The concept was pretty simple: build a confession booth with a video camera, take it to different street corners, in different cities, and solicit on-camera confessions from complete strangers, confessions they’d be willing to let us broadcast to the millions of people riding through Toronto’s subway system. Simple right?
I am still dumfounded by how we did it all. Producing it has been emotional (to say the least), messy, frantic at times, but ultimately rewarding, and incredibly surprising. People amaze me. The idea that two strangers like John and I can convince other strangers (over 100 of them) to give-up something personal about themselves, something intimate, something real, for the sake of art, is a pretty wild thing. Maybe if we had never called it “art” we would have never received the confessions we did? I’ve often wondered about that throughout this process; if calling something “art” somehow makes a project more purposeful or tangible or credible?

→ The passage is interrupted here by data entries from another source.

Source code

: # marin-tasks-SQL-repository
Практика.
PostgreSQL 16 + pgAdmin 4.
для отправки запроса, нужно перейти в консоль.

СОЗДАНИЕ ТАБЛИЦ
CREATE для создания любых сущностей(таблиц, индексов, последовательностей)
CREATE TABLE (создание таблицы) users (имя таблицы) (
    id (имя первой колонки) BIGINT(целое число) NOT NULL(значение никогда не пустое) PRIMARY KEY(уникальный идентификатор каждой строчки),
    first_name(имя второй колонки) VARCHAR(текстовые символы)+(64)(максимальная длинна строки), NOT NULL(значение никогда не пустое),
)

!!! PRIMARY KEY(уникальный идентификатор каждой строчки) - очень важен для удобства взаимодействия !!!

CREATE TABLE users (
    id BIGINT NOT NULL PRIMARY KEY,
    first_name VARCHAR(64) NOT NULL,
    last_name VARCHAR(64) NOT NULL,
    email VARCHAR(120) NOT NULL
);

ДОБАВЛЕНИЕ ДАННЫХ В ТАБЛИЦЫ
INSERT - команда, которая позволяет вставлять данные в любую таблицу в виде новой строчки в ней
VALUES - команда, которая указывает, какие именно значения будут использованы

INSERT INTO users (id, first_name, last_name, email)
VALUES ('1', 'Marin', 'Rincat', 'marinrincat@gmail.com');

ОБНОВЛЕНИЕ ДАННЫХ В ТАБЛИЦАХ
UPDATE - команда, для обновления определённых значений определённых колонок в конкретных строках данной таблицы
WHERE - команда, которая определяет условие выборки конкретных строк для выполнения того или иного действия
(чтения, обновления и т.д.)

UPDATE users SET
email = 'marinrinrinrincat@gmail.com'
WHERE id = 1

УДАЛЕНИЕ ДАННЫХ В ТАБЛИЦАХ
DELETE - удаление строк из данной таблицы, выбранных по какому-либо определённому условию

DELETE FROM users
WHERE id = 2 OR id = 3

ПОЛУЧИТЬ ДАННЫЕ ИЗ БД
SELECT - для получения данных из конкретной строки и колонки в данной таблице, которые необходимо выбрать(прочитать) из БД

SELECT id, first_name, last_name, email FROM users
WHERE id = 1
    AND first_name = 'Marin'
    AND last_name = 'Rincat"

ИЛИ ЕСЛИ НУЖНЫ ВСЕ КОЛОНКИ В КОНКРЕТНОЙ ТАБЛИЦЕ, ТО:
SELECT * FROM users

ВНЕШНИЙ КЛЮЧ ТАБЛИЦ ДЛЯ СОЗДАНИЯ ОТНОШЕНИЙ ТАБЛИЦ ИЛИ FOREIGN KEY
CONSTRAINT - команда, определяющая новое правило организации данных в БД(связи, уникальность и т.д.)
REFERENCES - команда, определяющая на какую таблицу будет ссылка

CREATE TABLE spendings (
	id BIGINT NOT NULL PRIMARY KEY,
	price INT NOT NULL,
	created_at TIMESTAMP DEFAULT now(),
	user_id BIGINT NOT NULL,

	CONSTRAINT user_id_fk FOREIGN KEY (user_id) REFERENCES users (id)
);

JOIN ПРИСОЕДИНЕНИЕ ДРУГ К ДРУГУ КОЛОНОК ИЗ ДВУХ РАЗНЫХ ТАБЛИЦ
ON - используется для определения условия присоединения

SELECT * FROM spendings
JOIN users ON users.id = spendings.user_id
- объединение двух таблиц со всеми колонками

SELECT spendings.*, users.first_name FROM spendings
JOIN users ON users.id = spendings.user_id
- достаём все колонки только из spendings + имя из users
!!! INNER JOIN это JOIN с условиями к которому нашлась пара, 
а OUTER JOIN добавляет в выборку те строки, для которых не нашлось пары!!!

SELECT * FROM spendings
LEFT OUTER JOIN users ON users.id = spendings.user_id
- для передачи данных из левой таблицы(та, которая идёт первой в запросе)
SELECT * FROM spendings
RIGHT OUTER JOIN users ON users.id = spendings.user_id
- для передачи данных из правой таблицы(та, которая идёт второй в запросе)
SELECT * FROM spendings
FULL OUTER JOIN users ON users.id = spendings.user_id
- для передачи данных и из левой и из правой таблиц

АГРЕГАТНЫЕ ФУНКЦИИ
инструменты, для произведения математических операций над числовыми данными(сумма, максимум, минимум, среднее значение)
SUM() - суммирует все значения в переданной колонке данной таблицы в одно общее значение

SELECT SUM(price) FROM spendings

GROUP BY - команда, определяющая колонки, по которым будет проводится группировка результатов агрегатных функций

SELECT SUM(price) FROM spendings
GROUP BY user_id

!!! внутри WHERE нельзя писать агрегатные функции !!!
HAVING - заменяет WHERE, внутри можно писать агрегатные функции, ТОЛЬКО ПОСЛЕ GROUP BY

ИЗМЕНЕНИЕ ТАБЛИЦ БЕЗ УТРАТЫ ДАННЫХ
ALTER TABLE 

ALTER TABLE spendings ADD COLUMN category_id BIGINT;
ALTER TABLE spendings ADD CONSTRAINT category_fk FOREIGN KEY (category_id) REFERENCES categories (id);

The media has asked us this question a few times: “So guys, um, what makes this project art?” I can tell when they ask it that they assume they’re asking something offensive, but I think it’s a valid question. It’s a good question. Personally, I think it’s a huge compliment that the Toronto Star and the Globe & Mail reviewed Confessions Underground in their Life section, as opposed to their Art section. People are genuinely talking about this project, not just art snobs or art-minded people, but inane morning show hosts, reporters on the 6pm news, families over the dinner table. People are genuinely debating its merits, which I think is an indicator that we’ve done something successful. I’d like to think that we’re prompting people to think about their own boundaries, about public space, about the purpose of art in general. Ultimately, our objective is not to create “Art” with a capital “A” but to create work that affects people, connects people, embraces disciplines and philosophies, communicates something meaningful from one human being to the next, and blurs the boundaries between art and life in intricate and elusive ways.
Is Confessions Underground art? Honestly, does it matter? Will it make you feel better if I tell you it is? Would the project be any less significant if I said it wasn’t? I think these are more compelling questions.